After hearing her sing karaoke, the Mansfield Symphony Orchestra’s conductor encouraged Clifton to submit a video for an upcoming show.

“I made the top five in online voting and was asked to perform in the Bach to Rock performance,” she said. “I sang ‘Alone by Heart,’ and it was an experience I’ll never forget.”

Her karaoke singing also led to a performance at the Miss Ohio Pageant.

“I was outside my comfort zone, but I’m glad pushed through,” Clifton admitted. “I credit becoming a nurse to my growing confidence and realizing I can do a lot of things.”

Strings and smiles

Mark Pierce, a local pastor at Church Requel, shares that same can-do attitude and a similar love for music while performing inside Mansfield Hospital.

“My granddaughter got a ukulele as a Christmas gift, and I thought it would be a great way to connect with her,” Pierce said.

Although she lost interest, Pierce taught himself to play watching YouTube videos and, within a year, started volunteering his talents at Mansfield Hospital.

“I’m just trying to share a little joy,” he said.

When he walks through the halls with that ukulele under his arms, he’s always greeted with smiles.

“Music lifts the spirit, it does something that medicine alone can’t do,” he said.

Generations of music makers

Two women at different stages of life share the same love for service and music at OhioHealth Riverside Methodist Hospital.

Connie Berry, 78, has been sliding up to the Steinway piano in the Blue lobby for nearly 16 years to play old standards like “Night and Day,” “Ain’t Misbehavin’,” and a mix of show tunes.

“I volunteered by escorting patients before I developed a foot problem,” Berry said. “That’s when I saw the piano and thought, I could do that.”

After a 20-year career at Battelle, she wanted to stay active and engaged with people.

“I was told that music helps people, so I wanted to try it,” she said. “I don’t have any other talent, but I can play. Plus, this is therapeutic for me.”

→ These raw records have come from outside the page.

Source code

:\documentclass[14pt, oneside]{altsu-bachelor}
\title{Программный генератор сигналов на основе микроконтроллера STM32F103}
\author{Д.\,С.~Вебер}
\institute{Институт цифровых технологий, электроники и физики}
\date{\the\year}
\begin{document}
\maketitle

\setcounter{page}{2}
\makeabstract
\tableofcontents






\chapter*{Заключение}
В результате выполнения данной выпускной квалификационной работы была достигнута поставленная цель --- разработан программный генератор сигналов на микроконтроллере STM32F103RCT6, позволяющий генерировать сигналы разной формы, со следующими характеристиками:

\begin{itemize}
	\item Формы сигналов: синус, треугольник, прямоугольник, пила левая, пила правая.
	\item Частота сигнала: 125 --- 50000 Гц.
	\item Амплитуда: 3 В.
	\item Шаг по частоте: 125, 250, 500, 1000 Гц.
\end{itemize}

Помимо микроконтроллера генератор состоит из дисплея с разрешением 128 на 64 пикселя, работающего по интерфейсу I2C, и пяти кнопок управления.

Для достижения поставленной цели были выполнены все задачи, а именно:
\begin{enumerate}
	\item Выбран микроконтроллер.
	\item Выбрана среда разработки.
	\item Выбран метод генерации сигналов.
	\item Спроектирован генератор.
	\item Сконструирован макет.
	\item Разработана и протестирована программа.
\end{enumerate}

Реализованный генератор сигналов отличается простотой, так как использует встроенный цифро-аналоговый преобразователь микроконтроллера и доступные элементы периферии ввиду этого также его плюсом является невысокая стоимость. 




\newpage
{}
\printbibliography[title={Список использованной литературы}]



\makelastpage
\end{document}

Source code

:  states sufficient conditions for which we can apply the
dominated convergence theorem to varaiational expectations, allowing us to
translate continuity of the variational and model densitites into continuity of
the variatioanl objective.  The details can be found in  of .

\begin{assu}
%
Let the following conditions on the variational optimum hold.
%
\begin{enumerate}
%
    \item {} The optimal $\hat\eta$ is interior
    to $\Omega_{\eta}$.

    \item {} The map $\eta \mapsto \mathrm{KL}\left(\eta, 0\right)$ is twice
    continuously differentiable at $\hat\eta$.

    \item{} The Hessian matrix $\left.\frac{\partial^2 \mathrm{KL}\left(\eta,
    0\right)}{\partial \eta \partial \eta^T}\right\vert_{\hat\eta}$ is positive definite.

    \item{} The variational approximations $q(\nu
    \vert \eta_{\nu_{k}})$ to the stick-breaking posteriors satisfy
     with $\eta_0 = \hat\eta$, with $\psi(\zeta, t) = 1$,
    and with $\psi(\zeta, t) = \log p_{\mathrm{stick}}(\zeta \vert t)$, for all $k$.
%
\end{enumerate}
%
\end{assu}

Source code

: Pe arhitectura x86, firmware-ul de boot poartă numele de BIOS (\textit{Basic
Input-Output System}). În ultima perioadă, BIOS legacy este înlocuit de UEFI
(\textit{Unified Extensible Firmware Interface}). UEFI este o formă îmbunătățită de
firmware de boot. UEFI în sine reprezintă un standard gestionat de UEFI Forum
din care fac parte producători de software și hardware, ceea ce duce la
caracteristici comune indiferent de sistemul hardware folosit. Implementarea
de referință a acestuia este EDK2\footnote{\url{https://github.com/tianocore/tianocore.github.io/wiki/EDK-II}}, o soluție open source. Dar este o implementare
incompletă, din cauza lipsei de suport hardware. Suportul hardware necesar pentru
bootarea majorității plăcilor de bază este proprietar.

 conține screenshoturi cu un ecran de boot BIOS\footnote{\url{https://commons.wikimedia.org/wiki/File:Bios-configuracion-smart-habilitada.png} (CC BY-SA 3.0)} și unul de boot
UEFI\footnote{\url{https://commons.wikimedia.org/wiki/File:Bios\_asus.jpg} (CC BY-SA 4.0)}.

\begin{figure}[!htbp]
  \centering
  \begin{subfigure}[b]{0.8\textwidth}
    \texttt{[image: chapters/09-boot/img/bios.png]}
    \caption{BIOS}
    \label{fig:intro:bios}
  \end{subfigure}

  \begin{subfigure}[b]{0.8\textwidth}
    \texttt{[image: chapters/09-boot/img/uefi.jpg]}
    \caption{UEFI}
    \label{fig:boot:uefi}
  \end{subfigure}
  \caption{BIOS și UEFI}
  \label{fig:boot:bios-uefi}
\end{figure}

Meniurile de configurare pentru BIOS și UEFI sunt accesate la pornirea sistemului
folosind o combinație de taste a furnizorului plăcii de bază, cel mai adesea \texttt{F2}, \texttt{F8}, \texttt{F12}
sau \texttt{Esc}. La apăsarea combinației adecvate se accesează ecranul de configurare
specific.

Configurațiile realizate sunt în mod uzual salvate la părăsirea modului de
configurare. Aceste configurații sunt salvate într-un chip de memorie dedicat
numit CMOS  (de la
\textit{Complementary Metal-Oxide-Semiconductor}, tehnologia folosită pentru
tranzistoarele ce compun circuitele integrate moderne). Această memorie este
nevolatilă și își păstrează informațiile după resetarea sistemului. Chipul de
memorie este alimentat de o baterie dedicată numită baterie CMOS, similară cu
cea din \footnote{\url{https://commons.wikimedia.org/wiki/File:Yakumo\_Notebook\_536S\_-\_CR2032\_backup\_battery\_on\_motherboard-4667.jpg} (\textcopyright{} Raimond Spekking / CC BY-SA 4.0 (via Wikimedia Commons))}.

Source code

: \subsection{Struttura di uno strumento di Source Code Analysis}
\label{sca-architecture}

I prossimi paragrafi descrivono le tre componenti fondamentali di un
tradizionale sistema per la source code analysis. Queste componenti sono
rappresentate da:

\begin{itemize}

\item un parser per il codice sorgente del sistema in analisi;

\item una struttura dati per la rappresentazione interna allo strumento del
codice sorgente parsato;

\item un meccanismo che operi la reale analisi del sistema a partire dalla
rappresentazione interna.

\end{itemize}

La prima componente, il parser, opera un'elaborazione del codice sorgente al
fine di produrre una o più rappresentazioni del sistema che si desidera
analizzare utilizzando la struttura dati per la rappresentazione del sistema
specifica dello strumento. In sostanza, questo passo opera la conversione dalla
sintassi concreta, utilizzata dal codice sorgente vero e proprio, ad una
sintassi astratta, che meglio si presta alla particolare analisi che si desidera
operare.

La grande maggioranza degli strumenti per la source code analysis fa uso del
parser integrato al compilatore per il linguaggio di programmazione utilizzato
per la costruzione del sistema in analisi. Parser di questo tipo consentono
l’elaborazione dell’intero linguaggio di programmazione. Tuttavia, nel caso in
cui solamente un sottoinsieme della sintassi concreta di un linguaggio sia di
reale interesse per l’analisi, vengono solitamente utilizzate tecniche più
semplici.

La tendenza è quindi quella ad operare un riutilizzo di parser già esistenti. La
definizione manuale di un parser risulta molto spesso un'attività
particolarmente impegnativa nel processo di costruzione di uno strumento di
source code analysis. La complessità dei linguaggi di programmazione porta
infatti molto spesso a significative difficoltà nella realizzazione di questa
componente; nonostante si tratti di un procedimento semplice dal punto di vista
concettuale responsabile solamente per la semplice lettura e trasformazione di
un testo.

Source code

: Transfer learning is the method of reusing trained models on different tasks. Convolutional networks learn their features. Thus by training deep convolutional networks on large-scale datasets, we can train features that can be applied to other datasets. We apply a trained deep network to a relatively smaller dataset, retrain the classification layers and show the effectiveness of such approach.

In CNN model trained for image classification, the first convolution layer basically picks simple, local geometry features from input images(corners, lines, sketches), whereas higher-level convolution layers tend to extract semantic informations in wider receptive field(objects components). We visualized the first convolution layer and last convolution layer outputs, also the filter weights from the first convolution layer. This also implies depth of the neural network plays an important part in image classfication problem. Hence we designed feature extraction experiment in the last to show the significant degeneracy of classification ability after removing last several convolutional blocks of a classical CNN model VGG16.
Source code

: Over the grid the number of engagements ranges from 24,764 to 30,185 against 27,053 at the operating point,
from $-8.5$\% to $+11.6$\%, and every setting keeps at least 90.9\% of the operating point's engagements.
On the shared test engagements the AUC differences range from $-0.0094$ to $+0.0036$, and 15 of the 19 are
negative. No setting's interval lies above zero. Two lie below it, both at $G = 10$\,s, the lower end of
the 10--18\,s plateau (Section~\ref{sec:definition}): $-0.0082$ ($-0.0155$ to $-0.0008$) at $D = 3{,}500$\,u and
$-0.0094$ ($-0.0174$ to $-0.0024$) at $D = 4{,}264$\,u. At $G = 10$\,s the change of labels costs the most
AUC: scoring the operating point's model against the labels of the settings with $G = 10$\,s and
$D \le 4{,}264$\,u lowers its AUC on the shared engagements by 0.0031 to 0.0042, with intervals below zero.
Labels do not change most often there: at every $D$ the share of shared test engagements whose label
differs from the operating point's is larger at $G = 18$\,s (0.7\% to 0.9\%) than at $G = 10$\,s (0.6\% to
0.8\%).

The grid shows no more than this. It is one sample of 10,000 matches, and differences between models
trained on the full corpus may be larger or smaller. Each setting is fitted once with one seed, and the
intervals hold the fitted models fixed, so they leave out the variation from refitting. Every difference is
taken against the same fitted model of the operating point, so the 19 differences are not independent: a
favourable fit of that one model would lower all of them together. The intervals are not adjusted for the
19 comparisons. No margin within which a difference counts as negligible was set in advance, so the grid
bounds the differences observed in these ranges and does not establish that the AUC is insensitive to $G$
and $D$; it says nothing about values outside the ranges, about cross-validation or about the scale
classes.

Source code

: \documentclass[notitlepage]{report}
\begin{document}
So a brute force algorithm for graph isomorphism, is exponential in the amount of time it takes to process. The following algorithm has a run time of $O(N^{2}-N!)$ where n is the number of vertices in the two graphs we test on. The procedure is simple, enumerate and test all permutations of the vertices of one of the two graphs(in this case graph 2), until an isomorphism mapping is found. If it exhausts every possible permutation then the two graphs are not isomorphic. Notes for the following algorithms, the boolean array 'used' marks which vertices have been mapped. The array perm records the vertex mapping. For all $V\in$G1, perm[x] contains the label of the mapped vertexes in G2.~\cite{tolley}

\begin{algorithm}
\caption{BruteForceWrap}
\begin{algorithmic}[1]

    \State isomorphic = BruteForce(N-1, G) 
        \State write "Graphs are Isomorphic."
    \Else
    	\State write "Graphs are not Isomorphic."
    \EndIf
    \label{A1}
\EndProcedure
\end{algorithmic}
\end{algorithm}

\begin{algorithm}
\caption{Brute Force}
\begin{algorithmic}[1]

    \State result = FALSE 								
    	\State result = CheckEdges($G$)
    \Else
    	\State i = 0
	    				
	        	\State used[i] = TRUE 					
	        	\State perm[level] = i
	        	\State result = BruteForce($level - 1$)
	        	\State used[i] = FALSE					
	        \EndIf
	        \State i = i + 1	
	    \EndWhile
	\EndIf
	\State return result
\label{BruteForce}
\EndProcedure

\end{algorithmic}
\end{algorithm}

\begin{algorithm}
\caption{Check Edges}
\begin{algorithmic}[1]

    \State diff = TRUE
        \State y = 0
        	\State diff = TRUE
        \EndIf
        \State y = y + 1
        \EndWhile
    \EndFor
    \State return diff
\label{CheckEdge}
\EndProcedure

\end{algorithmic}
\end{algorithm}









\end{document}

On the same Steinway piano, while most students are still asleep on Saturdays, Maddie Garner, a sophomore at The Ohio State University, plays jazz and classical music, and even video game and movie themes.

She started as a volunteer greeter while she was still a junior in high school, before transitioning to the piano.

“They asked if I wanted to play for 30 minutes, and I said, ‘No, I want to play all three hours,’” she said.

Playing is her ministry, affording connections with people as they react to the music.

“The response from kids who recognize video game music and older adults seniors who can’t believe a young person knows how to play Claude Debussy is great,” she said. “I love that I’ve been given an opportunity to give back this way, and I experience a lot of joy doing it.”